In 1959, Fidel and Raoul Castro, accompanied by Ernesto Guevara, put down the authoritarian regime, loyal to the United States, of General Fulgencio Batista. Seven years later, the Cuban filmmaker Tomas Gutierrez Alea, cultural figure of the new Marxist-Leninist regime, directed The Death of a Bureaucrat, which makes fun of the country’s administrative burdens. The film opens with the death of a worker, Francisco J. Perez, who invented a machine to make the busts of the independence hero, tutelary figure of the Cuban revolution, José Marti, who died in 1895 during the Battle of Back Rios. The inventor, alas, did not take long to join his model, crushed by the cogs of his machine.

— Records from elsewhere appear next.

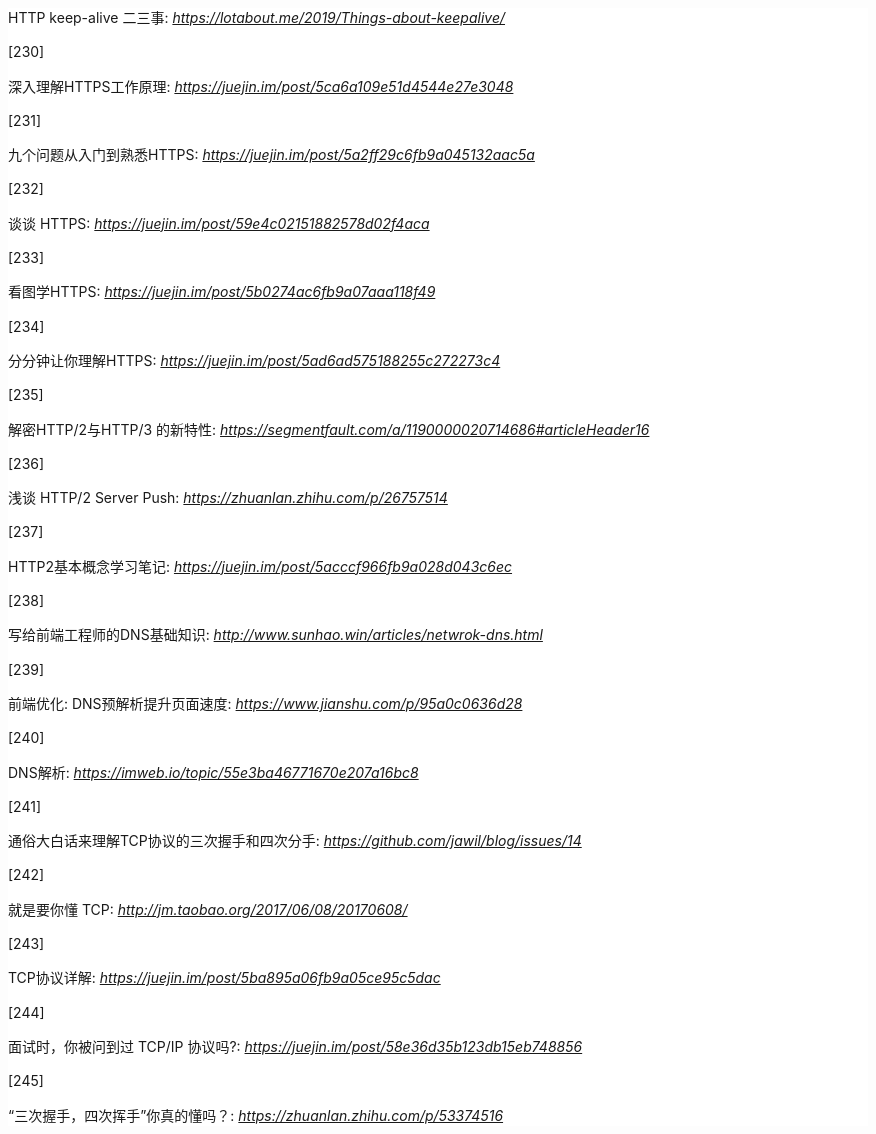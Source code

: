 HTTP keep-alive 二三事: *https://lotabout.me/2019/Things-about-keepalive/*

[230]

深入理解HTTPS工作原理: *https://juejin.im/post/5ca6a109e51d4544e27e3048*

[231]

九个问题从入门到熟悉HTTPS: *https://juejin.im/post/5a2ff29c6fb9a045132aac5a*

[232]

谈谈 HTTPS: *https://juejin.im/post/59e4c02151882578d02f4aca*

[233]

看图学HTTPS: *https://juejin.im/post/5b0274ac6fb9a07aaa118f49*

[234]

分分钟让你理解HTTPS: *https://juejin.im/post/5ad6ad575188255c272273c4*

[235]

解密HTTP/2与HTTP/3 的新特性: *https://segmentfault.com/a/1190000020714686#articleHeader16*

[236]

浅谈 HTTP/2 Server Push: *https://zhuanlan.zhihu.com/p/26757514*

[237]

HTTP2基本概念学习笔记: *https://juejin.im/post/5acccf966fb9a028d043c6ec*

[238]

写给前端工程师的DNS基础知识: *http://www.sunhao.win/articles/netwrok-dns.html*

[239]

前端优化: DNS预解析提升页面速度: *https://www.jianshu.com/p/95a0c0636d28*

[240]

DNS解析: *https://imweb.io/topic/55e3ba46771670e207a16bc8*

[241]

通俗大白话来理解TCP协议的三次握手和四次分手: *https://github.com/jawil/blog/issues/14*

[242]

就是要你懂 TCP: *http://jm.taobao.org/2017/06/08/20170608/*

[243]

TCP协议详解: *https://juejin.im/post/5ba895a06fb9a05ce95c5dac*

[244]

面试时，你被问到过 TCP/IP 协议吗?: *https://juejin.im/post/58e36d35b123db15eb748856*

[245]

“三次握手，四次挥手”你真的懂吗？: *https://zhuanlan.zhihu.com/p/53374516*
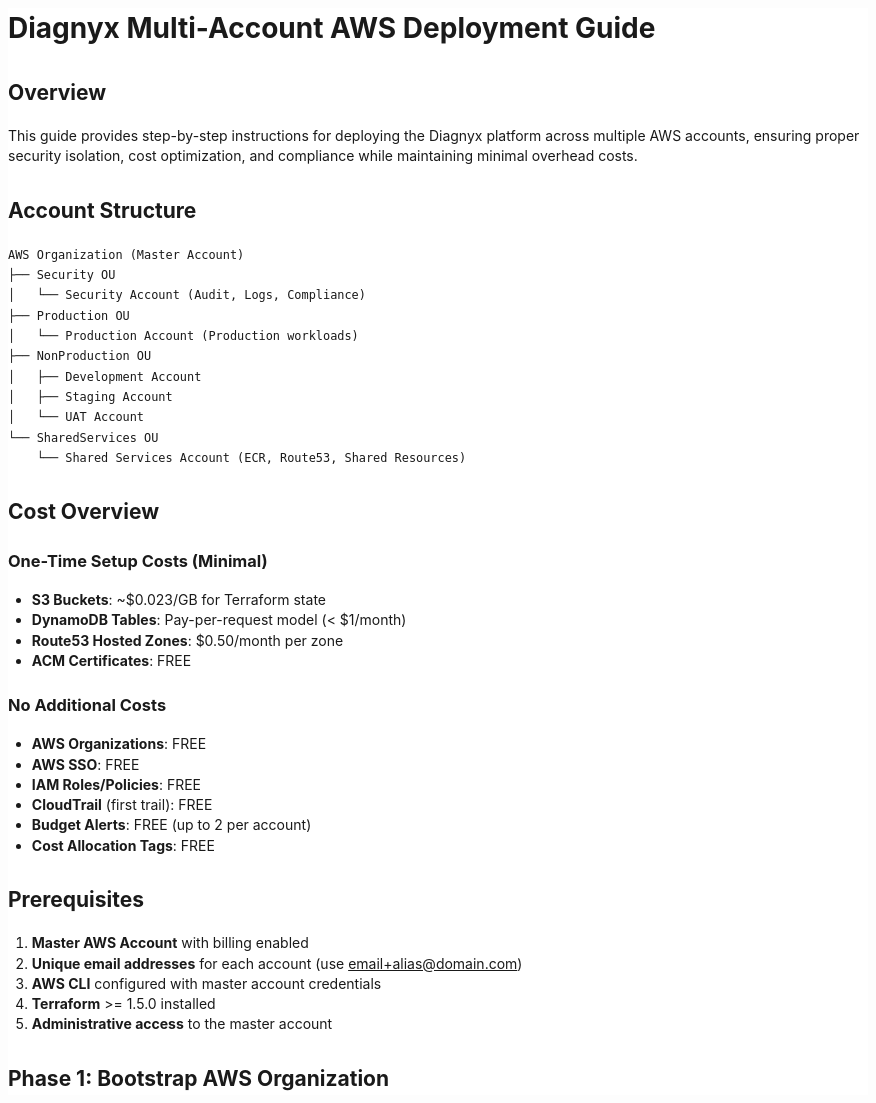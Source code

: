 # Diagnyx Multi-Account AWS Deployment Guide

## Overview

This guide provides step-by-step instructions for deploying the Diagnyx platform across multiple AWS accounts, ensuring proper security isolation, cost optimization, and compliance while maintaining minimal overhead costs.

## Account Structure

```
AWS Organization (Master Account)
├── Security OU
│   └── Security Account (Audit, Logs, Compliance)
├── Production OU
│   └── Production Account (Production workloads)
├── NonProduction OU
│   ├── Development Account
│   ├── Staging Account
│   └── UAT Account
└── SharedServices OU
    └── Shared Services Account (ECR, Route53, Shared Resources)
```

## Cost Overview

### One-Time Setup Costs (Minimal)
- **S3 Buckets**: ~$0.023/GB for Terraform state
- **DynamoDB Tables**: Pay-per-request model (< $1/month)
- **Route53 Hosted Zones**: $0.50/month per zone
- **ACM Certificates**: FREE

### No Additional Costs
- **AWS Organizations**: FREE
- **AWS SSO**: FREE
- **IAM Roles/Policies**: FREE
- **CloudTrail** (first trail): FREE
- **Budget Alerts**: FREE (up to 2 per account)
- **Cost Allocation Tags**: FREE

## Prerequisites

1. **Master AWS Account** with billing enabled
2. **Unique email addresses** for each account (use email+alias@domain.com)
3. **AWS CLI** configured with master account credentials
4. **Terraform** >= 1.5.0 installed
5. **Administrative access** to the master account

## Phase 1: Bootstrap AWS Organization
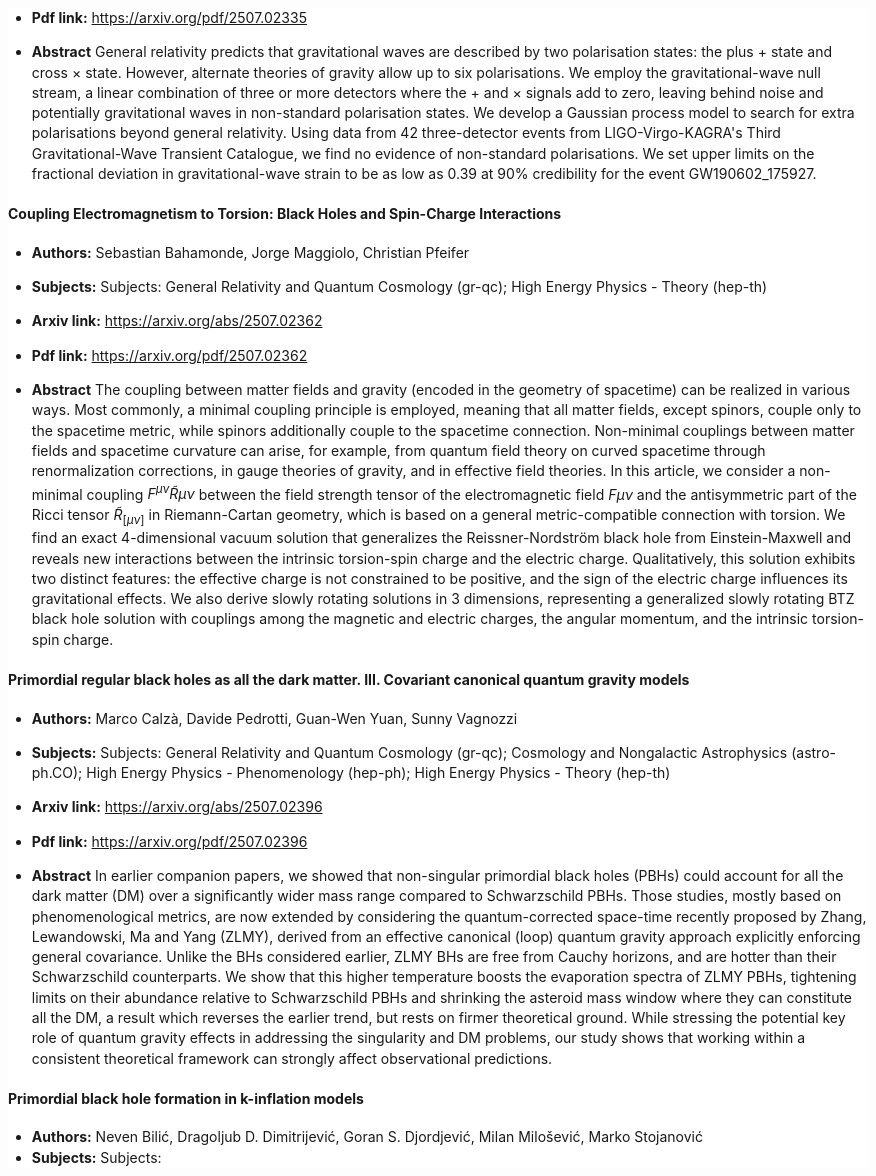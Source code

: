  - **Pdf link:** https://arxiv.org/pdf/2507.02335

 - **Abstract**
 General relativity predicts that gravitational waves are described by two polarisation states: the plus $+$ state and cross $\times$ state. However, alternate theories of gravity allow up to six polarisations. We employ the gravitational-wave null stream, a linear combination of three or more detectors where the $+$ and $\times$ signals add to zero, leaving behind noise and potentially gravitational waves in non-standard polarisation states. We develop a Gaussian process model to search for extra polarisations beyond general relativity. Using data from 42 three-detector events from LIGO-Virgo-KAGRA's Third Gravitational-Wave Transient Catalogue, we find no evidence of non-standard polarisations. We set upper limits on the fractional deviation in gravitational-wave strain to be as low as 0.39 at 90% credibility for the event GW190602_175927.
#### Coupling Electromagnetism to Torsion: Black Holes and Spin-Charge Interactions
 - **Authors:** Sebastian Bahamonde, Jorge Maggiolo, Christian Pfeifer
 - **Subjects:** Subjects:
General Relativity and Quantum Cosmology (gr-qc); High Energy Physics - Theory (hep-th)
 - **Arxiv link:** https://arxiv.org/abs/2507.02362

 - **Pdf link:** https://arxiv.org/pdf/2507.02362

 - **Abstract**
 The coupling between matter fields and gravity (encoded in the geometry of spacetime) can be realized in various ways. Most commonly, a minimal coupling principle is employed, meaning that all matter fields, except spinors, couple only to the spacetime metric, while spinors additionally couple to the spacetime connection. Non-minimal couplings between matter fields and spacetime curvature can arise, for example, from quantum field theory on curved spacetime through renormalization corrections, in gauge theories of gravity, and in effective field theories. In this article, we consider a non-minimal coupling $F^{\mu\nu}\tilde{R}{\mu\nu}$ between the field strength tensor of the electromagnetic field $F{\mu\nu}$ and the antisymmetric part of the Ricci tensor $\tilde{R}_{[\mu\nu]}$ in Riemann-Cartan geometry, which is based on a general metric-compatible connection with torsion. We find an exact 4-dimensional vacuum solution that generalizes the Reissner-Nordström black hole from Einstein-Maxwell and reveals new interactions between the intrinsic torsion-spin charge and the electric charge. Qualitatively, this solution exhibits two distinct features: the effective charge is not constrained to be positive, and the sign of the electric charge influences its gravitational effects. We also derive slowly rotating solutions in 3 dimensions, representing a generalized slowly rotating BTZ black hole solution with couplings among the magnetic and electric charges, the angular momentum, and the intrinsic torsion-spin charge.
#### Primordial regular black holes as all the dark matter. III. Covariant canonical quantum gravity models
 - **Authors:** Marco Calzà, Davide Pedrotti, Guan-Wen Yuan, Sunny Vagnozzi
 - **Subjects:** Subjects:
General Relativity and Quantum Cosmology (gr-qc); Cosmology and Nongalactic Astrophysics (astro-ph.CO); High Energy Physics - Phenomenology (hep-ph); High Energy Physics - Theory (hep-th)
 - **Arxiv link:** https://arxiv.org/abs/2507.02396

 - **Pdf link:** https://arxiv.org/pdf/2507.02396

 - **Abstract**
 In earlier companion papers, we showed that non-singular primordial black holes (PBHs) could account for all the dark matter (DM) over a significantly wider mass range compared to Schwarzschild PBHs. Those studies, mostly based on phenomenological metrics, are now extended by considering the quantum-corrected space-time recently proposed by Zhang, Lewandowski, Ma and Yang (ZLMY), derived from an effective canonical (loop) quantum gravity approach explicitly enforcing general covariance. Unlike the BHs considered earlier, ZLMY BHs are free from Cauchy horizons, and are hotter than their Schwarzschild counterparts. We show that this higher temperature boosts the evaporation spectra of ZLMY PBHs, tightening limits on their abundance relative to Schwarzschild PBHs and shrinking the asteroid mass window where they can constitute all the DM, a result which reverses the earlier trend, but rests on firmer theoretical ground. While stressing the potential key role of quantum gravity effects in addressing the singularity and DM problems, our study shows that working within a consistent theoretical framework can strongly affect observational predictions.
#### Primordial black hole formation in k-inflation models
 - **Authors:** Neven Bilić, Dragoljub D. Dimitrijević, Goran S. Djordjević, Milan Milošević, Marko Stojanović
 - **Subjects:** Subjects:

This funeral with great proletarian pomp opens a macabre farce. The fiery orator, in front of the tomb, suggests that the industrious hero be buried with his workbook, as a symbol of his condition. But a few days later, his widow learns that she cannot, in the absence of this document, receive the pension which is due to her. With Juanchin, his nephew who accompanies him, they thus experience the first bureaucratic sweetness when, asking if a duplicate of the document cannot be made, the two hear each other answer by the employee who asks for it by gorging himself. pellets: “No, only the person concerned is authorized to do so”.

Compassionate Gravediggers

A hierarchical superior, ranting endlessly about the administrative vacuum covered by this case, recommends the path of exhumation. In the service concerned, a surly secretary who gives him “comrade” replies to Juanchin that it is not possible to proceed for two years, unless a judicial warrant is obtained. The viewer, who naturally identifies with the unfortunate nephew, clearly senses the end of the beans coming. With great evils, the great means, the latter therefore plans to recover the object clandestinely with the help of a handful of compassionate gravediggers. Unfortunately, they are surprised by the cemetery caretaker, who forces them to kill themselves with the coffin of the deceased.

Cuban filmmaker Tomas Gutierrez Alea,
makes fun of the country’s administrative burdens

It is here, in truth, that the barrel of bureaucratic danaides opens wide. For if Juanchin had hitherto come up against a delicate problem, here he is confronted with an insoluble affair. If he has recovered the booklet, he nevertheless finds himself with a supernumerary corpse on his arms. Having failed to obtain an authorization for exhumation, the administration now refuses to grant him a burial permit. So we are on our way to madness. Asylum and murder are in fact at the end of the film, even as the government, as the film shows, begins a major campaign against bureaucracy.